EXERCISE DESCRIPTION → Lines holding the word "right" are the ones to copy from the data below.
*** DATA Section Begins ***
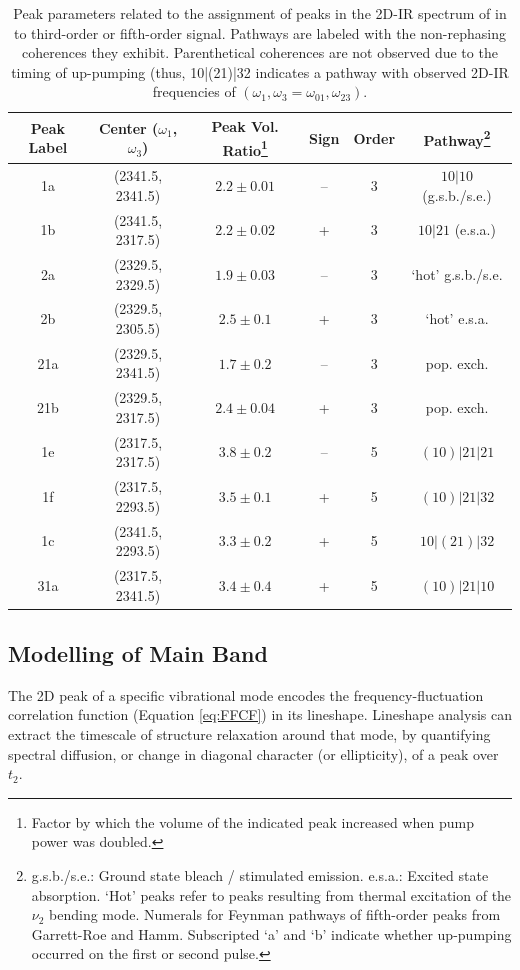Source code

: \setlength{\tabcolsep}{0.4em}
\begin{table}
\caption[Assignment of CO2 features to 3rd or 5th order]{\label{tab:fifth_order}Peak parameters related to the assignment of peaks in the 2D-IR spectrum of  in \ce{[Im_{4,1}][TFA]} to third-order or fifth-order signal. Pathways are labeled with the non-rephasing coherences they exhibit. Parenthetical coherences are not observed due to the timing of up-pumping (thus, 10|(21)|32 indicates a pathway with observed 2D-IR frequencies of $(\omega_1,\omega_3 = \omega_{01},\omega_{23})$.}
		\begin{tabular}{c c c c c c}%
		\hline
Peak Label & Center ($\omega_1$, $\omega_3$)& Peak Vol. Ratio\footnote{Factor by which the volume of the indicated peak increased when pump power was doubled.}  & Sign & Order & Pathway\footnote{g.s.b./s.e.: Ground state bleach / stimulated emission. e.s.a.: Excited state absorption. `Hot' peaks refer to peaks resulting from thermal excitation of the $\nu_2$ bending mode. Numerals for Feynman pathways of fifth-order peaks from Garrett-Roe and Hamm.\cite{Garrett-Roe2009b} Subscripted `a' and `b' indicate whether up-pumping occurred on the first or second pulse.} \\
\hline
1a & (2341.5, 2341.5) &$2.2 \pm 0.01$ & -- & 3 & $10|10$ (g.s.b./s.e.)  \\
1b & (2341.5, 2317.5)&$2.2 \pm 0.02$ & + & 3 & $10|21$ (e.s.a.)   \\
2a & (2329.5, 2329.5) &$1.9 \pm 0.03$ & -- & 3  & `hot' g.s.b./s.e. \\
2b & (2329.5, 2305.5) &$2.5 \pm 0.1$ & + & 3  & `hot' e.s.a.  \\
21a & (2329.5, 2341.5) & $1.7 \pm 0.2$ & --& 3  & pop. exch. \\
21b & (2329.5, 2317.5) & $2.4 \pm 0.04$ & + & 3 & pop. exch. \\
1e & (2317.5, 2317.5) & $3.8 \pm 0.2$ & -- & 5 & $\left(10\right)|21|21$ \\
1f & (2317.5, 2293.5) & $3.5 \pm 0.1$ & + & 5  & $\left(10\right)|21|32$ \\
1c & (2341.5, 2293.5) & $3.3 \pm 0.2$ & + &5 & $10|\left(21\right)|32$  \\
31a & (2317.5, 2341.5) &$3.4 \pm 0.4$ & + & 5 & $\left(10\right)|21|10$ \\
		\end{tabular}
\end{table}

\subsection{Modelling of Main Band}
\label{sec:anions_2DIR_analysis}
The 2D peak of a specific vibrational mode encodes the frequency-fluctuation correlation function (Equation \ref{eq:FFCF}) in its lineshape. Lineshape analysis can extract the timescale of structure relaxation around that mode, by quantifying spectral diffusion, or change in diagonal character (or ellipticity), of a peak over $t_2$.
*** DATA Section Ends ***
SOLUTION TO THIS TASK →
1e & (2317.5, 2317.5) & $3.8 \pm 0.2$ & -- & 5 & $\left(10\right)|21|21$ \\
1f & (2317.5, 2293.5) & $3.5 \pm 0.1$ & + & 5  & $\left(10\right)|21|32$ \\
1c & (2341.5, 2293.5) & $3.3 \pm 0.2$ & + &5 & $10|\left(21\right)|32$  \\
31a & (2317.5, 2341.5) &$3.4 \pm 0.4$ & + & 5 & $\left(10\right)|21|10$ \\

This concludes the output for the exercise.